Breakfast is bomb, yo. McDonald's before ten thirty is like Katie Holmes before Tom Cruise.
Ketchup is God's man juice
i just realized that the oil change sticker on my windshield is a day before the last time i had sex. I've driven exactly 10500 miles since.
you need to get laid.. and an oil change.
The first thing they saw when they walked in was all four of our std test's hangin on the fridge....i'd be worried if they didn't think we were sluts
I just looked at the guy in the car next to me and he was wearing a divers mask. We just nodded cause we both understood.
I mean you can't really blame him.
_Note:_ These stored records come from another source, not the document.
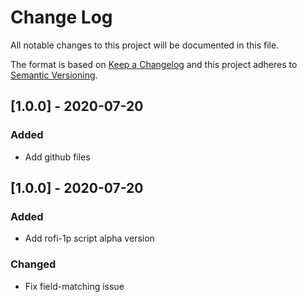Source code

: # Change Log
All notable changes to this project will be documented in this file.
 
The format is based on [Keep a Changelog](http://keepachangelog.com/)
and this project adheres to [Semantic Versioning](http://semver.org/).
 
## [1.0.0] - 2020-07-20

### Added

- Add github files

## [1.0.0] - 2020-07-20

### Added

- Add rofi-1p script alpha version

### Changed

- Fix field-matching issue


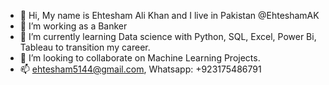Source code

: - 👋 Hi, My name is  Ehtesham Ali Khan and I live in Pakistan @EhteshamAK
- 👀 I’m working as a Banker 
- 🌱 I’m currently learning Data science with Python, SQL, Excel, Power Bi, Tableau to transition my career.
- 💞️ I’m looking to collaborate on Machine Learning Projects.
- 📫 ehtesham5144@gmail.com, Whatsapp: +923175486791

<!---
EhteshamAK/EhteshamAK is a ✨ special ✨ repository because its `README.md` (this file) appears on your GitHub profile.
You can click the Preview link to take a look at your changes.
--->
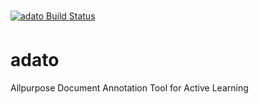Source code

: [![adato Build Status](https://circleci.com/gh/rworreby/adato/master.svg?style=shield?token=b6b05407d76bbca4058ee1ce14674cb0e01e72c3)](https://circleci.com/gh/rworreby/adato)
# adato
Allpurpose Document Annotation Tool for Active Learning
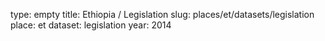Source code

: type: empty
title: Ethiopia / Legislation
slug: places/et/datasets/legislation
place: et
dataset: legislation
year: 2014
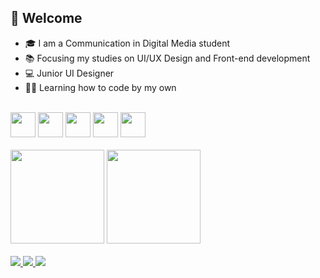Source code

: ## 👋 Welcome
- 🎓 I am a Communication in Digital Media student
- 📚 Focusing my studies on UI/UX Design and Front-end development
- 💻 Junior UI Designer
- 👩‍💻 Learning how to code by my own
<br>
<div>
<img height="40px" src="https://cdn.jsdelivr.net/gh/devicons/devicon/icons/html5/html5-original.svg" />
<img height="40px" src="https://cdn.jsdelivr.net/gh/devicons/devicon/icons/css3/css3-original.svg" />
<img height="40px" src="https://cdn.jsdelivr.net/gh/devicons/devicon/icons/javascript/javascript-original.svg" />
<img height="40px" src="https://cdn.jsdelivr.net/gh/devicons/devicon/icons/tailwindcss/tailwindcss-plain.svg" />
<img height="40px" src="https://cdn.jsdelivr.net/gh/devicons/devicon/icons/sass/sass-original.svg" />
</div>
<br>

<div align="left">  
 <img height="150em" src="https://github-readme-stats.vercel.app/api?username=aluizamendes&show_icons=true&theme=transparent">
 <img height="150em" src="https://github-readme-stats.vercel.app/api/top-langs/?username=aluizamendes&langs_count=6&layout=compact&theme=transparent">
</div>
<br>

<div align="left">
 <a href="https://www.behance.net/aluizamendes" target="_blank"><img src="https://img.shields.io/badge/-Behance-blue?style=for-the-badge&logo=behance&logoColor=white"/>
 <a href="https://dribbble.com/aluizamendes" target="_blank"><img src="https://img.shields.io/badge/Dribbble-EA4C89?style=for-the-badge&logo=dribbble&logoColor=white"/>
 <a href="https://www.linkedin.com/in/aluizamendes/" target="_blank"><img src="https://img.shields.io/badge/LinkedIn-0077B5?style=for-the-badge&logo=linkedin&logoColor=white"/>
</div> 
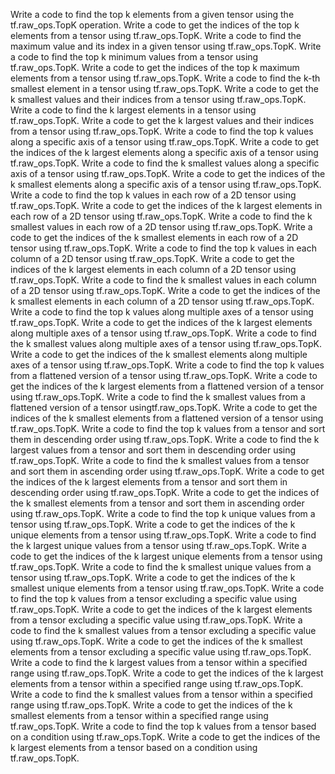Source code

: Write a code to find the top k elements from a given tensor using the tf.raw_ops.TopK operation.
Write a code to get the indices of the top k elements from a tensor using tf.raw_ops.TopK.
Write a code to find the maximum value and its index in a given tensor using tf.raw_ops.TopK.
Write a code to find the top k minimum values from a tensor using tf.raw_ops.TopK.
Write a code to get the indices of the top k maximum elements from a tensor using tf.raw_ops.TopK.
Write a code to find the k-th smallest element in a tensor using tf.raw_ops.TopK.
Write a code to get the k smallest values and their indices from a tensor using tf.raw_ops.TopK.
Write a code to find the k largest elements in a tensor using tf.raw_ops.TopK.
Write a code to get the k largest values and their indices from a tensor using tf.raw_ops.TopK.
Write a code to find the top k values along a specific axis of a tensor using tf.raw_ops.TopK.
Write a code to get the indices of the k largest elements along a specific axis of a tensor using tf.raw_ops.TopK.
Write a code to find the k smallest values along a specific axis of a tensor using tf.raw_ops.TopK.
Write a code to get the indices of the k smallest elements along a specific axis of a tensor using tf.raw_ops.TopK.
Write a code to find the top k values in each row of a 2D tensor using tf.raw_ops.TopK.
Write a code to get the indices of the k largest elements in each row of a 2D tensor using tf.raw_ops.TopK.
Write a code to find the k smallest values in each row of a 2D tensor using tf.raw_ops.TopK.
Write a code to get the indices of the k smallest elements in each row of a 2D tensor using tf.raw_ops.TopK.
Write a code to find the top k values in each column of a 2D tensor using tf.raw_ops.TopK.
Write a code to get the indices of the k largest elements in each column of a 2D tensor using tf.raw_ops.TopK.
Write a code to find the k smallest values in each column of a 2D tensor using tf.raw_ops.TopK.
Write a code to get the indices of the k smallest elements in each column of a 2D tensor using tf.raw_ops.TopK.
Write a code to find the top k values along multiple axes of a tensor using tf.raw_ops.TopK.
Write a code to get the indices of the k largest elements along multiple axes of a tensor using tf.raw_ops.TopK.
Write a code to find the k smallest values along multiple axes of a tensor using tf.raw_ops.TopK.
Write a code to get the indices of the k smallest elements along multiple axes of a tensor using tf.raw_ops.TopK.
Write a code to find the top k values from a flattened version of a tensor using tf.raw_ops.TopK.
Write a code to get the indices of the k largest elements from a flattened version of a tensor using tf.raw_ops.TopK.
Write a code to find the k smallest values from a flattened version of a tensor usingtf.raw_ops.TopK.
Write a code to get the indices of the k smallest elements from a flattened version of a tensor using tf.raw_ops.TopK.
Write a code to find the top k values from a tensor and sort them in descending order using tf.raw_ops.TopK.
Write a code to find the k largest values from a tensor and sort them in descending order using tf.raw_ops.TopK.
Write a code to find the k smallest values from a tensor and sort them in ascending order using tf.raw_ops.TopK.
Write a code to get the indices of the k largest elements from a tensor and sort them in descending order using tf.raw_ops.TopK.
Write a code to get the indices of the k smallest elements from a tensor and sort them in ascending order using tf.raw_ops.TopK.
Write a code to find the top k unique values from a tensor using tf.raw_ops.TopK.
Write a code to get the indices of the k unique elements from a tensor using tf.raw_ops.TopK.
Write a code to find the k largest unique values from a tensor using tf.raw_ops.TopK.
Write a code to get the indices of the k largest unique elements from a tensor using tf.raw_ops.TopK.
Write a code to find the k smallest unique values from a tensor using tf.raw_ops.TopK.
Write a code to get the indices of the k smallest unique elements from a tensor using tf.raw_ops.TopK.
Write a code to find the top k values from a tensor excluding a specific value using tf.raw_ops.TopK.
Write a code to get the indices of the k largest elements from a tensor excluding a specific value using tf.raw_ops.TopK.
Write a code to find the k smallest values from a tensor excluding a specific value using tf.raw_ops.TopK.
Write a code to get the indices of the k smallest elements from a tensor excluding a specific value using tf.raw_ops.TopK.
Write a code to find the k largest values from a tensor within a specified range using tf.raw_ops.TopK.
Write a code to get the indices of the k largest elements from a tensor within a specified range using tf.raw_ops.TopK.
Write a code to find the k smallest values from a tensor within a specified range using tf.raw_ops.TopK.
Write a code to get the indices of the k smallest elements from a tensor within a specified range using tf.raw_ops.TopK.
Write a code to find the top k values from a tensor based on a condition using tf.raw_ops.TopK.
Write a code to get the indices of the k largest elements from a tensor based on a condition using tf.raw_ops.TopK.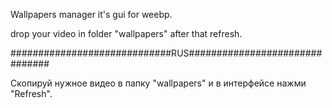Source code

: Wallpapers manager it's gui for weebp.

drop your video in folder "wallpapers" after that refresh.

#############################RUS###############################


Скопируй нужное видео в папку "wallpapers" и в интерфейсе нажми "Refresh".
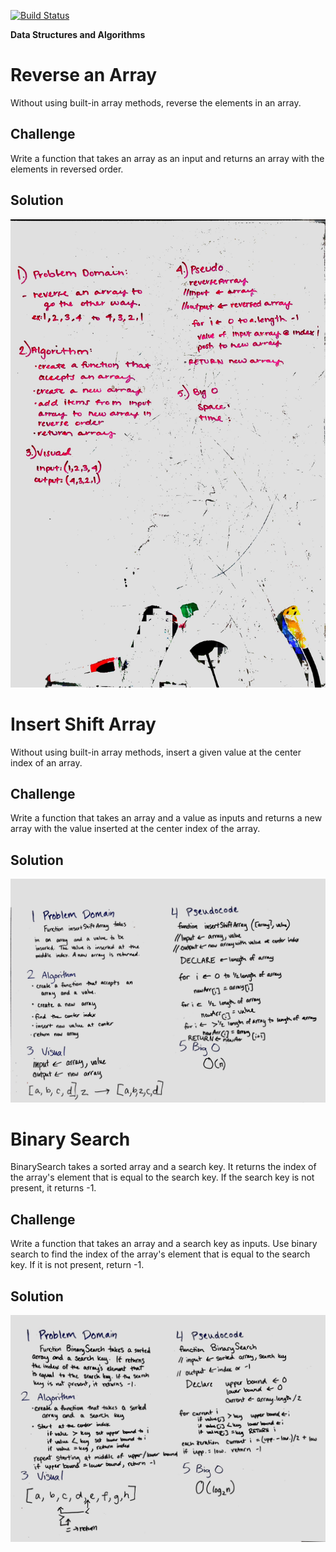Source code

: [![Build Status](https://travis-ci.com/stariel/data-structures-and-algorithms.svg?branch=master)](https://travis-ci.com/stariel/data-structures-and-algorithms)

**Data Structures and Algorithms**

# Reverse an Array
Without using built-in array methods, reverse the elements in an array.

## Challenge
Write a function that takes an array as an input and returns an array with the elements in reversed order.

## Solution
![Whiteboarding Image 01](assets/array_reverse.jpg)

# Insert Shift Array
Without using built-in array methods, insert a given value at the center index of an array.

## Challenge
Write a function that takes an array and a value as inputs and returns a new array with the value inserted at the center index of the array.

## Solution
![Whiteboarding Image 02](assets/array_shift.jpg)

# Binary Search
BinarySearch takes a sorted array and a search key. It returns the index of the array's element that is equal to the search key. If the search key is not present, it returns -1.

## Challenge
Write a function that takes an array and a search key as inputs. Use binary search to find the index of the array's element that is equal to the search key. If it is not present, return -1.

## Solution
![Whiteboarding Image 03](assets/array_binary_search.jpg)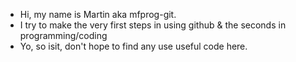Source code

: - Hi, my name is Martin aka mfprog-git.
- I try to make the very first steps in using github & the seconds in programming/coding
- Yo, so isit, don't hope to find any use useful code here.

<!---
mfprog-git/mfprog-git is a ✨ special ✨ repository because its `README.md` (this file) appears on your GitHub profile.
You can click the Preview link to take a look at your changes.
--->
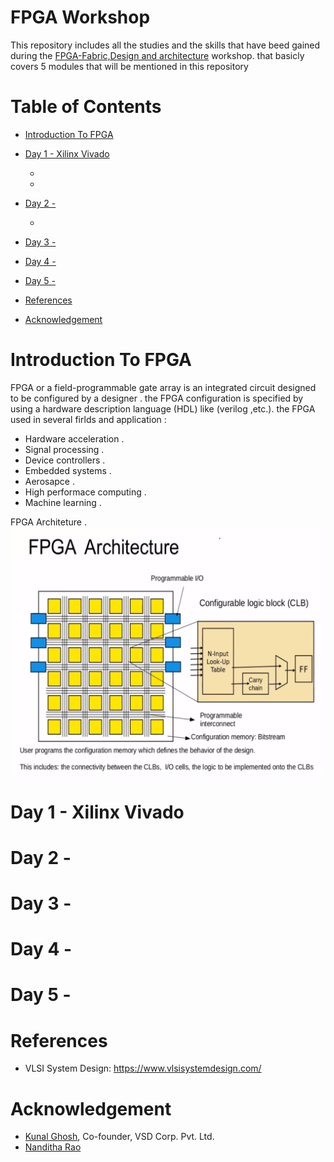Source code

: # FPGA Workshop
  This repository includes all the studies and the skills that have beed gained during the [FPGA-Fabric,Design and architecture](https://www.vlsisystemdesign.com/fpga/?utm_term=582784&utm_content=educational&utm_source=email-sendgrid&utm_medium=382714&utm_campaign=2022-12-05) workshop. that basicly covers 5 modules that will be mentioned in this repository


# Table of Contents
  - [Introduction To FPGA](#introduction-to-FPGA)
  - [Day 1 - Xilinx Vivado](#day-1---Xilinx-Vivado)
    - [](#)
    - [](#)
  - [Day 2 - ](#day-2---)
    - [](#)
     
  - [Day 3 - ](#day-3---)
    
  - [Day 4 - ](#day-4---)
    
  - [Day 5 - ](#day-5---)
   
  - [References](#references)
  - [Acknowledgement](#acknowledgement)
 
# Introduction To FPGA
  FPGA or a field-programmable gate array is an integrated circuit designed to be configured by a designer . the FPGA configuration is specified by using a hardware 
description language (HDL) like (verilog ,etc.).
the FPGA used in several firlds and application :
   - Hardware acceleration .
   - Signal processing .
   - Device controllers .
   - Embedded systems .
   - Aerosapce .
   - High performace computing .
   - Machine learning .
 
 FPGA Architeture .
    <img src="day1/archi.png">
 

  
# Day 1 - Xilinx Vivado

 
 
# Day 2 - 
 
 
# Day 3 - 


# Day 4 -


# Day 5 - 


  

   
# References
  - VLSI System Design: https://www.vlsisystemdesign.com/
 

# Acknowledgement
  - [Kunal Ghosh](https://github.com/kunalg123), Co-founder, VSD Corp. Pvt. Ltd.
  - [Nanditha Rao](https://github.com/nandithaec)
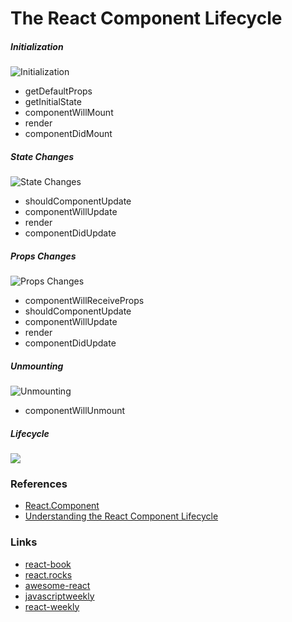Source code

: The React Component Lifecycle
===

##### Initialization
![](http://busypeoples.github.io/img/lifecycle_init.png "Initialization")

* getDefaultProps
* getInitialState
* componentWillMount
* render
* componentDidMount

##### State Changes
![](http://busypeoples.github.io/img/lifecycle_state.png "State Changes")

* shouldComponentUpdate
* componentWillUpdate
* render
* componentDidUpdate

##### Props Changes
![](http://busypeoples.github.io/img/lifecycle_props.png "Props Changes")

* componentWillReceiveProps
* shouldComponentUpdate
* componentWillUpdate
* render
* componentDidUpdate

##### Unmounting
![](http://busypeoples.github.io/img/lifecycle_unmount.png "Unmounting")

* componentWillUnmount

##### Lifecycle
![](http://mmbiz.qpic.cn/mmbiz_jpg/jMJWqMeYRQWerHW7z0ZgIMpsqickXJBfNt16DjpRv6cwSzJkBdMJibQbUibPIuqkSc8gWCLfAMZpd2ic8fvjyNITgA/640)

### References
* [React.Component](https://facebook.github.io/react/docs/react-component.html)
* [Understanding the React Component Lifecycle](http://busypeoples.github.io/post/react-component-lifecycle/)

### Links
* [react-book](https://github.com/shimohq/react-cookbook)
* [react.rocks](https://react.rocks/)
* [awesome-react](https://github.com/enaqx/awesome-react)
* [javascriptweekly](http://javascriptweekly.com/)
* [react-weekly](https://react.statuscode.com/)
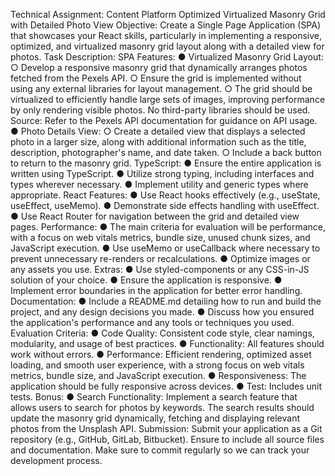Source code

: Technical Assignment: Content Platform
Optimized Virtualized Masonry Grid with Detailed Photo View
Objective:
Create a Single Page Application (SPA) that showcases your React skills, particularly in implementing a
responsive, optimized, and virtualized masonry grid layout along with a detailed view for photos.
Task Description:
SPA Features:
●
Virtualized Masonry Grid Layout:
○
Develop a responsive masonry grid that dynamically arranges photos fetched from the
Pexels API.
○
Ensure the grid is implemented without using any external libraries for layout
management.
○
The grid should be virtualized to efficiently handle large sets of images, improving
performance by only rendering visible photos. No third-party libraries should be used.
Source: Refer to the Pexels API documentation for guidance on API usage.
●
Photo Details View:
○
Create a detailed view that displays a selected photo in a larger size, along with
additional information such as the title, description, photographer's name, and date taken.
○
Include a back button to return to the masonry grid.
TypeScript:
●
Ensure the entire application is written using TypeScript.
●
Utilize strong typing, including interfaces and types wherever necessary.
●
Implement utility and generic types where appropriate.
React Features:
●
Use React hooks effectively (e.g., useState, useEffect, useMemo).
●
Demonstrate side effects handling with useEffect.
●
Use React Router for navigation between the grid and detailed view pages.
Performance:
●
The main criteria for evaluation will be performance, with a focus on web vitals metrics, bundle
size, unused chunk sizes, and JavaScript execution.
●
Use useMemo or useCallback where necessary to prevent unnecessary re-renders or
recalculations.
●
Optimize images or any assets you use.
Extras:
●
Use styled-components or any CSS-in-JS solution of your choice.
●
Ensure the application is responsive.
●
Implement error boundaries in the application for better error handling.
Documentation:
●
Include a README.md detailing how to run and build the project, and any design decisions you
made.
●
Discuss how you ensured the application's performance and any tools or techniques you used.
Evaluation Criteria:
●
Code Quality: Consistent code style, clear namings, modularity, and usage of best practices.
●
Functionality: All features should work without errors.
●
Performance: Efficient rendering, optimized asset loading, and smooth user experience, with a
strong focus on web vitals metrics, bundle size, and JavaScript execution.
●
Responsiveness: The application should be fully responsive across devices.
●
Test: Includes unit tests.
Bonus:
●
Search Functionality: Implement a search feature that allows users to search for photos by
keywords. The search results should update the masonry grid dynamically, fetching and
displaying relevant photos from the Unsplash API.
Submission:
Submit your application as a Git repository (e.g., GitHub, GitLab, Bitbucket). Ensure to include all source
files and documentation. Make sure to commit regularly so we can track your development process.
He's named after whiskey and I don't get along with pants.
He went to WalMart with $30 and came back with a watch, a basketball and an engagement ring.
I moved my bed to the living room so when a girl walks in she has to decide right away if shes in or out
My chest smells like french fries. Get at me attractive men.
I dont even think your gonna like what I got you for christmas. If not we can take it back and get drugs.
I didn't realize how drunk I was until my vagina was in the snow.
Some fat latino guy has these 2 fat white moms making out with each other on the dance floor
He just showed up on my porch naked with just a blanket and a trash bag
Just saw the mall santa roll by on a rascal scooter holding a chic-fil-a milkshake and stop to chat up trio of cute 20-somethings. New hero.
I can't decide if I miss drinking or you, they are so closely connected.